# About this task
Among the entries below, only the lines from the one with "サーバ外のルート URL の相対パス" through the one with "代码逻辑/UI界面: MucheXD 100%" are wanted, reproduced exactly. Pictures are not wanted.

# Data for analysis
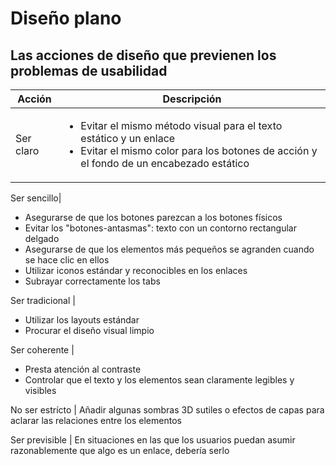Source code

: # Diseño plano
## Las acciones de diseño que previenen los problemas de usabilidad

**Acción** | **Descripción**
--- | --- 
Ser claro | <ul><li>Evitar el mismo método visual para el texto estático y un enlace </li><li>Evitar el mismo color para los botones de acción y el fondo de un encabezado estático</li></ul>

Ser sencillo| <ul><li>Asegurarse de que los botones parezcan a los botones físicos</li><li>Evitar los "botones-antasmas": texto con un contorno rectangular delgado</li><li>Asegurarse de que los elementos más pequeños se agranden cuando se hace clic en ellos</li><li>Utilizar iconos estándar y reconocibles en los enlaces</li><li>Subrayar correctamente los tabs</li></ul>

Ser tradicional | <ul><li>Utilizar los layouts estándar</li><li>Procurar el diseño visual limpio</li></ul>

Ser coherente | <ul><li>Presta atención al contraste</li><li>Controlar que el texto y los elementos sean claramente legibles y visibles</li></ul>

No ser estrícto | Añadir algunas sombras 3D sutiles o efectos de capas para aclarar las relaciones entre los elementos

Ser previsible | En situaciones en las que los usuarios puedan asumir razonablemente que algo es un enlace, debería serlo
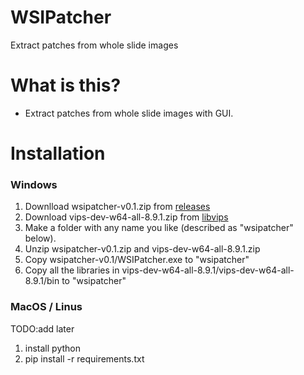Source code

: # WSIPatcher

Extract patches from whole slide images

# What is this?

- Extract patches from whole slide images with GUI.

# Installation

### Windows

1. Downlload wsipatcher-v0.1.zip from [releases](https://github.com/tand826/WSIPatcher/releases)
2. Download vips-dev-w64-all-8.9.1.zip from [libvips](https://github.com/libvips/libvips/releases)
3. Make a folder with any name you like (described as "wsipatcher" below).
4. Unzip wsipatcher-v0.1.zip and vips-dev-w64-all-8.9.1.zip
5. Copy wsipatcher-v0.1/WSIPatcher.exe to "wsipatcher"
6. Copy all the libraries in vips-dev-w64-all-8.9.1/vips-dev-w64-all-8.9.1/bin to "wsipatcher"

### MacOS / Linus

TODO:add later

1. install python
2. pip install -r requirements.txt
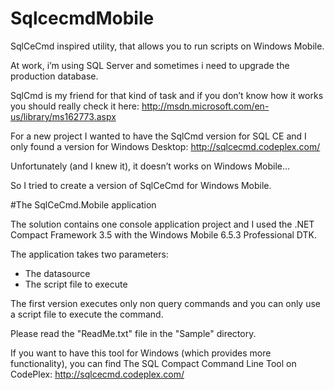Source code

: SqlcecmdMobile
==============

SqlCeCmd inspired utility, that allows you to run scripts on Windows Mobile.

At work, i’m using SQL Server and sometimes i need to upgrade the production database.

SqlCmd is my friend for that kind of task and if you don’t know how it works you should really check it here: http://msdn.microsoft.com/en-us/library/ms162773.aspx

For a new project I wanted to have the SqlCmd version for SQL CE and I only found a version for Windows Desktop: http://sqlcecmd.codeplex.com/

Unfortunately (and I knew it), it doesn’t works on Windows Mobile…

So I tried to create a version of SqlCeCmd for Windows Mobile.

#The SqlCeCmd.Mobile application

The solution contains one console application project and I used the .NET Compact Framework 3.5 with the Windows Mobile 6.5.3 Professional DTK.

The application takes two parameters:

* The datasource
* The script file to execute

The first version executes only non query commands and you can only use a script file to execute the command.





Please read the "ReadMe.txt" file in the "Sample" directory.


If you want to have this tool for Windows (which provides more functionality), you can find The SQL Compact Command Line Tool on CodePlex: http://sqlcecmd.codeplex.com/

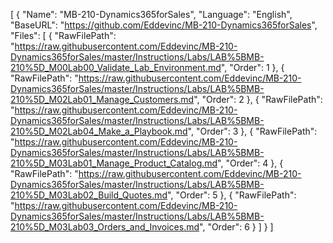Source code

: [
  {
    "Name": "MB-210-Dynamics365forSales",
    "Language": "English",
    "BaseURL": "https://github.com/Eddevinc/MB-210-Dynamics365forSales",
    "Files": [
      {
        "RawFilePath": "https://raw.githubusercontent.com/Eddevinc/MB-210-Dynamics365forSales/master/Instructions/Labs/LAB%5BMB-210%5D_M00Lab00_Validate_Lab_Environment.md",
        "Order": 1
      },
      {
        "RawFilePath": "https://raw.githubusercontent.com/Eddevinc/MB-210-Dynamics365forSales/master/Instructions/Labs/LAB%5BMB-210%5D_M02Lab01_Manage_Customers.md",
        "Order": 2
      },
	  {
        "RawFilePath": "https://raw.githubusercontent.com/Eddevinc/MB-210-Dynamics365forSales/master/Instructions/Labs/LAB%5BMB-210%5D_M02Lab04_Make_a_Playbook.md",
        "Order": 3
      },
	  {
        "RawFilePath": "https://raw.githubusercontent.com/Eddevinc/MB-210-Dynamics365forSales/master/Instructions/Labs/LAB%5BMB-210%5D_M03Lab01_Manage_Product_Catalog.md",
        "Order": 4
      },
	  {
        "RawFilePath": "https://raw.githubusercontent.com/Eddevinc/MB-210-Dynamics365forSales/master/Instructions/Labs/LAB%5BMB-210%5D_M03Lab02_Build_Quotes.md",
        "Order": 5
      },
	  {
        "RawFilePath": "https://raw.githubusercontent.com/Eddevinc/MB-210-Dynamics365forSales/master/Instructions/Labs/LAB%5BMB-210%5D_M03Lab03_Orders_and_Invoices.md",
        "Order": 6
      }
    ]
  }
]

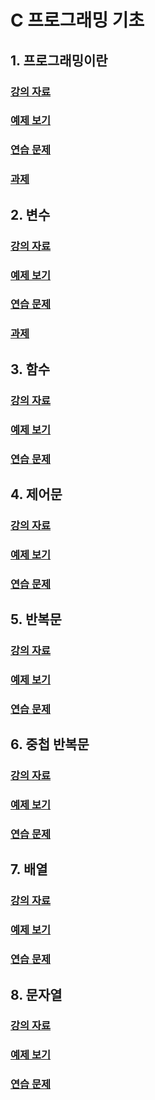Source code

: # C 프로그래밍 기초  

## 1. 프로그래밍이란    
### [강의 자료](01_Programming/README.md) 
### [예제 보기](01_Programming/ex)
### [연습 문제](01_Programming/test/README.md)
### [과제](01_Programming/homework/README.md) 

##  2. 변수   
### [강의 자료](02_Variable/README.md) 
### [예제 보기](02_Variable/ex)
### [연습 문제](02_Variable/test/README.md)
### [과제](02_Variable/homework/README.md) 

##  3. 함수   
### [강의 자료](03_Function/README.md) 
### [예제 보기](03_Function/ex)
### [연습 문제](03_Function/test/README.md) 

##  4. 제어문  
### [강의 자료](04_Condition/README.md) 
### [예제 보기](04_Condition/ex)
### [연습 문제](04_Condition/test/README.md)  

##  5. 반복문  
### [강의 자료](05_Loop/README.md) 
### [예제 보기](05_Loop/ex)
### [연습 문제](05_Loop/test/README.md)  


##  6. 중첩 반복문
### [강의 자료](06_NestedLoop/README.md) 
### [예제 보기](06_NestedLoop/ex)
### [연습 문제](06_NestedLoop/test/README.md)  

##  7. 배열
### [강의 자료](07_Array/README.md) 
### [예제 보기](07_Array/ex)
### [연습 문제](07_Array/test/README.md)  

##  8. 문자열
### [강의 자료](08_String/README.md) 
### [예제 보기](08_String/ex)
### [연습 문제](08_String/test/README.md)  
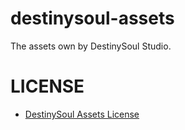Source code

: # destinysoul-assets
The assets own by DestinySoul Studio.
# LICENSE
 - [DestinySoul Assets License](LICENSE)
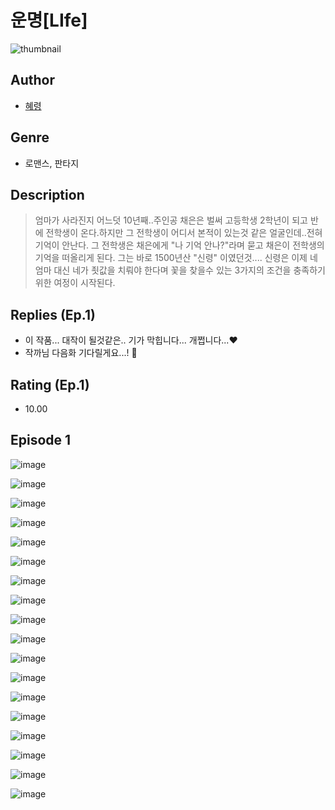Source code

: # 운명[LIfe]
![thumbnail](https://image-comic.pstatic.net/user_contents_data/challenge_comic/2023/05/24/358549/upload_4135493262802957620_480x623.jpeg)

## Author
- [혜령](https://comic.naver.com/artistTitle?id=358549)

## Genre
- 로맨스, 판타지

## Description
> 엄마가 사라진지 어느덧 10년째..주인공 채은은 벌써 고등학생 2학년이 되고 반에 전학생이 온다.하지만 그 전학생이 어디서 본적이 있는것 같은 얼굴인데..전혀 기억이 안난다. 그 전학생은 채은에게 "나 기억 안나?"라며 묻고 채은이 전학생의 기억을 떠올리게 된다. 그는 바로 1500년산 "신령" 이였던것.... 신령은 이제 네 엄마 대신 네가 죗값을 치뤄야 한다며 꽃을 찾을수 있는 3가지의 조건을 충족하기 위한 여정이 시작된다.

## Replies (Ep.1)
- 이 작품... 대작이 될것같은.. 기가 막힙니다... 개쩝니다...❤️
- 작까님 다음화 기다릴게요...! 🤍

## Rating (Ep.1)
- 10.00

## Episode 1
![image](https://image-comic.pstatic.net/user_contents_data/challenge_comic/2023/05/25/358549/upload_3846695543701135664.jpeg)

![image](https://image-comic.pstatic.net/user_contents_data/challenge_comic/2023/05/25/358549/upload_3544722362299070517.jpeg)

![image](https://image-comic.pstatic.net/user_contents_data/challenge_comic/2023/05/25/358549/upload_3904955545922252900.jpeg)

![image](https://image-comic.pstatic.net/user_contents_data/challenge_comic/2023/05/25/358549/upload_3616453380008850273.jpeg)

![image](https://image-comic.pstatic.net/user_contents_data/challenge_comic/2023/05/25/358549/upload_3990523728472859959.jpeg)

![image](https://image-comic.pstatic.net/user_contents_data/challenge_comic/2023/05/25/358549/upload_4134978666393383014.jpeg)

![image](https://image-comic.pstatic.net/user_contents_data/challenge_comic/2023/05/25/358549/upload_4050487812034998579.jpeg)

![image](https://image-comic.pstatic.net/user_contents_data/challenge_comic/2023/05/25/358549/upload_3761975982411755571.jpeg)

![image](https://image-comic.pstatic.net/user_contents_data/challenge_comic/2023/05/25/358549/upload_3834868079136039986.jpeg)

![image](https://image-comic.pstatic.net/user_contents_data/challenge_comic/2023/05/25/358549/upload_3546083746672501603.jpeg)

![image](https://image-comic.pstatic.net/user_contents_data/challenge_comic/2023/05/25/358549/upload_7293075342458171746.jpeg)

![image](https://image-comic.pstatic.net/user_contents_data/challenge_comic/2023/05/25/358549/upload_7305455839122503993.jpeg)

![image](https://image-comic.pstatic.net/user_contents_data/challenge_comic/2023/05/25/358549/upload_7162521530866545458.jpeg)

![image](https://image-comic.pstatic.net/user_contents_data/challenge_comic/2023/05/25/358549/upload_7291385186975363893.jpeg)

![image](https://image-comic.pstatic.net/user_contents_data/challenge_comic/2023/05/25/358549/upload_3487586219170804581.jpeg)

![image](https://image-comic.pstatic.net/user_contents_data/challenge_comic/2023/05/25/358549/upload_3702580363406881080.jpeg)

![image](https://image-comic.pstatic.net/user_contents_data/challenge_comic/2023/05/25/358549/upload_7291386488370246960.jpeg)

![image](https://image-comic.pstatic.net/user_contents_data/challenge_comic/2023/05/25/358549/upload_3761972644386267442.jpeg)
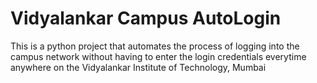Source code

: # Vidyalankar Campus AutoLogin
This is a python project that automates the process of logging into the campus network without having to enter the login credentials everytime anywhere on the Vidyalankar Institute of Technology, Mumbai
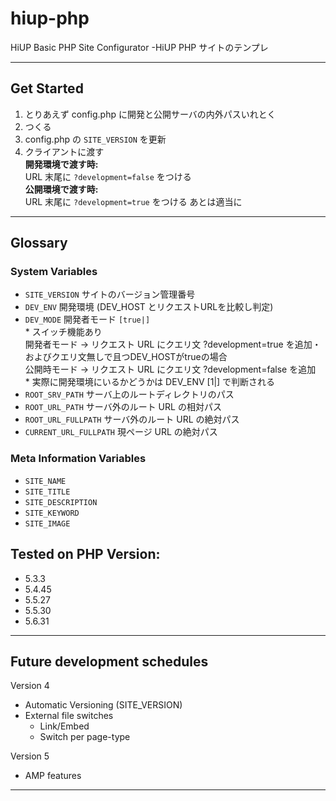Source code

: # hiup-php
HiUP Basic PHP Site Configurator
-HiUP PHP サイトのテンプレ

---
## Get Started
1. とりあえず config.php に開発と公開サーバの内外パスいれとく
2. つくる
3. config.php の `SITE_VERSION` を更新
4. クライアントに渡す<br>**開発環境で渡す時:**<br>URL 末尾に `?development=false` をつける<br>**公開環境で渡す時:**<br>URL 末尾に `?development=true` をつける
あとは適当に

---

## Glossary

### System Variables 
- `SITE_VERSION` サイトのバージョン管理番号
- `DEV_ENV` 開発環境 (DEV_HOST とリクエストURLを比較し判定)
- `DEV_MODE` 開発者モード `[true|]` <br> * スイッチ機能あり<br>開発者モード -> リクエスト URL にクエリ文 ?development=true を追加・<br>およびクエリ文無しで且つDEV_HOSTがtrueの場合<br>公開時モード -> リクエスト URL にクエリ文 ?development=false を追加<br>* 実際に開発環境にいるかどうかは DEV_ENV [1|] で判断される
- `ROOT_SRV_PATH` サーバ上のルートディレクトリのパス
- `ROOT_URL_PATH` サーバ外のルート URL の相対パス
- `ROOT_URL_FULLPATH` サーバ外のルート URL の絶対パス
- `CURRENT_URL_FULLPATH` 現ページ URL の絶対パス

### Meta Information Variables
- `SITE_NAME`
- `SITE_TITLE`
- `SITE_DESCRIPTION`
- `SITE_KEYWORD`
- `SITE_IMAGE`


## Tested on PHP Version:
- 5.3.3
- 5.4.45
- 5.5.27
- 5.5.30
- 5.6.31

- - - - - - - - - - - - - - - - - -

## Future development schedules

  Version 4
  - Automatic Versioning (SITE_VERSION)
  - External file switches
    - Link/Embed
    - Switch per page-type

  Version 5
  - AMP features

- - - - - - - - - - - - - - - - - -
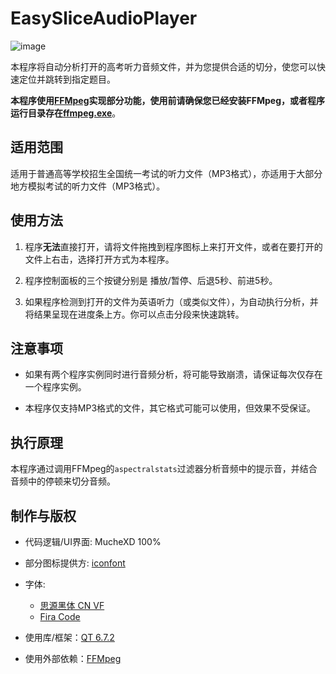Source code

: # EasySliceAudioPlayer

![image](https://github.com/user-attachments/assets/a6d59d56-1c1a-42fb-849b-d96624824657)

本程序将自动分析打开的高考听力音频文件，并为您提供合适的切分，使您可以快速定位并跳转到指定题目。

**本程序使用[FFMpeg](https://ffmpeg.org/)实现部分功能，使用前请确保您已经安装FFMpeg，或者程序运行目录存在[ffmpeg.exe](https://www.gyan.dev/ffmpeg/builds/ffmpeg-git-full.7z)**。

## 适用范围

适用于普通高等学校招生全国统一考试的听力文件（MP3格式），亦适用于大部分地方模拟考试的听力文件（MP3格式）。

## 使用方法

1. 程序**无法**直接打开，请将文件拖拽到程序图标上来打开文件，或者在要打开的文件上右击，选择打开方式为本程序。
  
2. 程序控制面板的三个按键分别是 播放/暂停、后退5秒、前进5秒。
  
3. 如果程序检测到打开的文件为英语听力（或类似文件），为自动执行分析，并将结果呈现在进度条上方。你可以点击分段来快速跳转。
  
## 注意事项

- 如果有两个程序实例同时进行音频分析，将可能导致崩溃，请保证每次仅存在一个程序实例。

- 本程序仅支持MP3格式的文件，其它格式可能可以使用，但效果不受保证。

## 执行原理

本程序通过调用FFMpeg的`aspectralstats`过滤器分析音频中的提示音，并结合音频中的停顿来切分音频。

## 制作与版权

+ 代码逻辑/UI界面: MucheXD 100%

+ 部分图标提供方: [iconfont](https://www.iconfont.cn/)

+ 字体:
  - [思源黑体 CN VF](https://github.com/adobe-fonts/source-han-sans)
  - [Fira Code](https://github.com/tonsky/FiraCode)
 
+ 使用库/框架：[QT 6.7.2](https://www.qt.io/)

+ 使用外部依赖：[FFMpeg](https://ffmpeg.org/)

# Problem solution
- `ROOT_URL_PATH` サーバ外のルート URL の相対パス
- `ROOT_URL_FULLPATH` サーバ外のルート URL の絶対パス
- `CURRENT_URL_FULLPATH` 現ページ URL の絶対パス

### Meta Information Variables
- `SITE_NAME`
- `SITE_TITLE`
- `SITE_DESCRIPTION`
- `SITE_KEYWORD`
- `SITE_IMAGE`


## Tested on PHP Version:
- 5.3.3
- 5.4.45
- 5.5.27
- 5.5.30
- 5.6.31

- - - - - - - - - - - - - - - - - -

## Future development schedules

  Version 4
  - Automatic Versioning (SITE_VERSION)
  - External file switches
    - Link/Embed
    - Switch per page-type

  Version 5
  - AMP features

- - - - - - - - - - - - - - - - - -
Source code

: # EasySliceAudioPlayer

![image](https://github.com/user-attachments/assets/a6d59d56-1c1a-42fb-849b-d96624824657)

本程序将自动分析打开的高考听力音频文件，并为您提供合适的切分，使您可以快速定位并跳转到指定题目。

**本程序使用[FFMpeg](https://ffmpeg.org/)实现部分功能，使用前请确保您已经安装FFMpeg，或者程序运行目录存在[ffmpeg.exe](https://www.gyan.dev/ffmpeg/builds/ffmpeg-git-full.7z)**。

## 适用范围

适用于普通高等学校招生全国统一考试的听力文件（MP3格式），亦适用于大部分地方模拟考试的听力文件（MP3格式）。

## 使用方法

1. 程序**无法**直接打开，请将文件拖拽到程序图标上来打开文件，或者在要打开的文件上右击，选择打开方式为本程序。
  
2. 程序控制面板的三个按键分别是 播放/暂停、后退5秒、前进5秒。
  
3. 如果程序检测到打开的文件为英语听力（或类似文件），为自动执行分析，并将结果呈现在进度条上方。你可以点击分段来快速跳转。
  
## 注意事项

- 如果有两个程序实例同时进行音频分析，将可能导致崩溃，请保证每次仅存在一个程序实例。

- 本程序仅支持MP3格式的文件，其它格式可能可以使用，但效果不受保证。

## 执行原理

本程序通过调用FFMpeg的`aspectralstats`过滤器分析音频中的提示音，并结合音频中的停顿来切分音频。

## 制作与版权

+ 代码逻辑/UI界面: MucheXD 100%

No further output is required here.